Today is Labor Day. Again, it is time to consider the implications of the current state of affairs through the lens of the worker.

According to the Pew Research Center and CBS news reports, US workers have seen wage increases over time, but the purchasing power of those wages has remained nearly stagnant. There is not a single state in the nation where a minimum wage full-time worker can afford to rent a two-bedroom apartment without holding a part-time job.

According to, you can still be fired for being gay, lesbian or bisexual in 28 states and you can be fired for being transgender in 30 states. With those numbers in mind, it is not a surprise that the Human Rights Campaign (HRC) has reported that 46 percent of LGBTQ+ workers are not out at work.

Our employment is one of the most influential aspects of our lives dictating everything from our financial status to our mental health quality. If you count the times we wake up and go to bed, 71 percent of our time is dictated by work. You'd think we should have the liberty to be ourselves while we are at work. We absolutely shouldn't have to fear our LGBTQ+ status will cause us to lose our jobs. 

The struggle our community has faced is far more complicated than just a simple dichotomy between employment and unemployment. A myriad of factors can influence the quality of employment one has and their ability for upward movement within the leadership of a company. 

Even the most vocal companies that claim to support the LGBTQ+ community can lack in actual representation of LGBTQ+ members in the leadership of that company. According to a 2018 Gallup report, the LGBTQ+ community makes up an estimated 4.8 percent of the US population. Yet how much of your mid to top-level leadership at work is LGBTQ+?

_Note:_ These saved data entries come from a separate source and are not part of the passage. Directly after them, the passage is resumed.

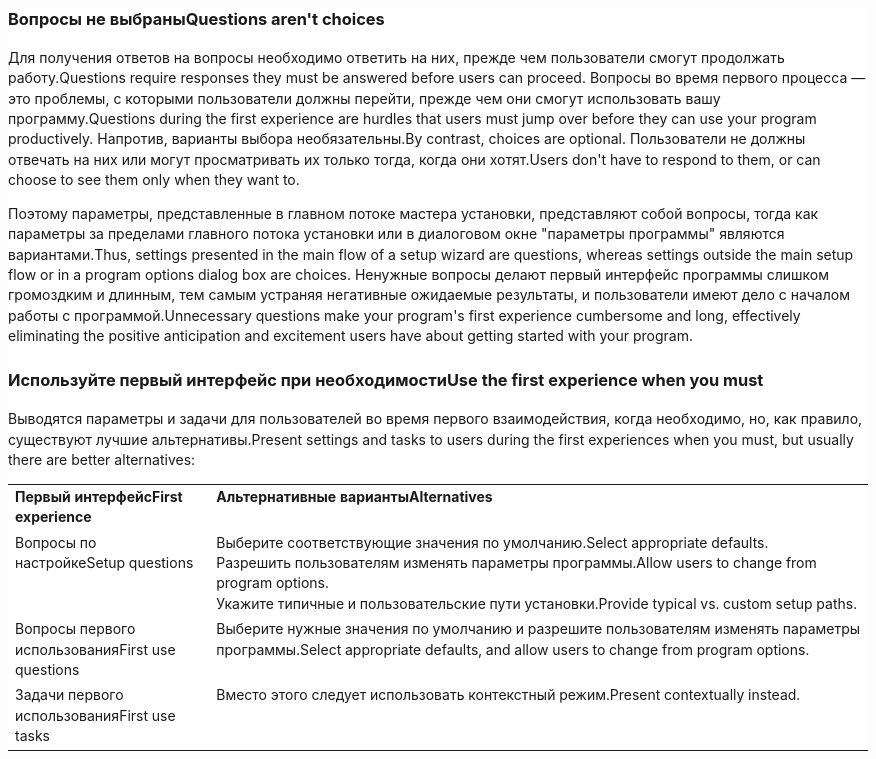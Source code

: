 ### <a name="questions-arent-choices"></a><span data-ttu-id="73dc0-147">Вопросы не выбраны</span><span class="sxs-lookup"><span data-stu-id="73dc0-147">Questions aren't choices</span></span>

<span data-ttu-id="73dc0-148">Для получения ответов на вопросы необходимо ответить на них, прежде чем пользователи смогут продолжать работу.</span><span class="sxs-lookup"><span data-stu-id="73dc0-148">Questions require responses they must be answered before users can proceed.</span></span> <span data-ttu-id="73dc0-149">Вопросы во время первого процесса — это проблемы, с которыми пользователи должны перейти, прежде чем они смогут использовать вашу программу.</span><span class="sxs-lookup"><span data-stu-id="73dc0-149">Questions during the first experience are hurdles that users must jump over before they can use your program productively.</span></span> <span data-ttu-id="73dc0-150">Напротив, варианты выбора необязательны.</span><span class="sxs-lookup"><span data-stu-id="73dc0-150">By contrast, choices are optional.</span></span> <span data-ttu-id="73dc0-151">Пользователи не должны отвечать на них или могут просматривать их только тогда, когда они хотят.</span><span class="sxs-lookup"><span data-stu-id="73dc0-151">Users don't have to respond to them, or can choose to see them only when they want to.</span></span>

<span data-ttu-id="73dc0-152">Поэтому параметры, представленные в главном потоке мастера установки, представляют собой вопросы, тогда как параметры за пределами главного потока установки или в диалоговом окне "параметры программы" являются вариантами.</span><span class="sxs-lookup"><span data-stu-id="73dc0-152">Thus, settings presented in the main flow of a setup wizard are questions, whereas settings outside the main setup flow or in a program options dialog box are choices.</span></span> <span data-ttu-id="73dc0-153">Ненужные вопросы делают первый интерфейс программы слишком громоздким и длинным, тем самым устраняя негативные ожидаемые результаты, и пользователи имеют дело с началом работы с программой.</span><span class="sxs-lookup"><span data-stu-id="73dc0-153">Unnecessary questions make your program's first experience cumbersome and long, effectively eliminating the positive anticipation and excitement users have about getting started with your program.</span></span>

### <a name="use-the-first-experience-when-you-must"></a><span data-ttu-id="73dc0-154">Используйте первый интерфейс при необходимости</span><span class="sxs-lookup"><span data-stu-id="73dc0-154">Use the first experience when you must</span></span>

<span data-ttu-id="73dc0-155">Выводятся параметры и задачи для пользователей во время первого взаимодействия, когда необходимо, но, как правило, существуют лучшие альтернативы.</span><span class="sxs-lookup"><span data-stu-id="73dc0-155">Present settings and tasks to users during the first experiences when you must, but usually there are better alternatives:</span></span>



|                                             |                                                                                                                                                    |
|---------------------------------------------|----------------------------------------------------------------------------------------------------------------------------------------------------|
| <span data-ttu-id="73dc0-156">**Первый интерфейс**</span><span class="sxs-lookup"><span data-stu-id="73dc0-156">**First experience**</span></span><br/>             | <span data-ttu-id="73dc0-157">**Альтернативные варианты**</span><span class="sxs-lookup"><span data-stu-id="73dc0-157">**Alternatives**</span></span><br/>                                                                                                                        |
| <span data-ttu-id="73dc0-158">Вопросы по настройке</span><span class="sxs-lookup"><span data-stu-id="73dc0-158">Setup questions</span></span><br/>                  | <span data-ttu-id="73dc0-159">Выберите соответствующие значения по умолчанию.</span><span class="sxs-lookup"><span data-stu-id="73dc0-159">Select appropriate defaults.</span></span><br/> <span data-ttu-id="73dc0-160">Разрешить пользователям изменять параметры программы.</span><span class="sxs-lookup"><span data-stu-id="73dc0-160">Allow users to change from program options.</span></span><br/> <span data-ttu-id="73dc0-161">Укажите типичные и пользовательские пути установки.</span><span class="sxs-lookup"><span data-stu-id="73dc0-161">Provide typical vs. custom setup paths.</span></span> <br/> |
| <span data-ttu-id="73dc0-162">Вопросы первого использования</span><span class="sxs-lookup"><span data-stu-id="73dc0-162">First use questions</span></span><br/>              | <span data-ttu-id="73dc0-163">Выберите нужные значения по умолчанию и разрешите пользователям изменять параметры программы.</span><span class="sxs-lookup"><span data-stu-id="73dc0-163">Select appropriate defaults, and allow users to change from program options.</span></span><br/>                                                            |
| <span data-ttu-id="73dc0-164">Задачи первого использования</span><span class="sxs-lookup"><span data-stu-id="73dc0-164">First use tasks</span></span><br/>                  | <span data-ttu-id="73dc0-165">Вместо этого следует использовать контекстный режим.</span><span class="sxs-lookup"><span data-stu-id="73dc0-165">Present contextually instead.</span></span><br/>                                                                                                           |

Forbes reports that Oxford academics estimate that 47 percent of US jobs will be lost to automation and AI by the mid-2030s. Workers in this country face a great wave of uncertainty on the horizon, and we need to create a foundation of security for ourselves ensuring that we will be able to provide for ourselves financially through non-discriminatory employment today. For such security, workers need to exert their power and collectively act to secure their rights. 

So again, this Labor Day I ask all workers - not just those from the LGBTQ+ community - to consider the strength of our overpowering numbers. Some changes loom on the horizon, and we are faced with a dire importance to stand up for our inalienable right to a quality life. We must have the liberty to be ourselves at work and pursue our happiness to the highest levels. We must not be forced to experience PTSD due to (purposeful) burnout of a human resource by not treating us like human beings. 

If we acted together to secure our rights in the workplace and an actual livable wage as the fruit of our labors, we would be far better prepared to face the unknowns that the future holds.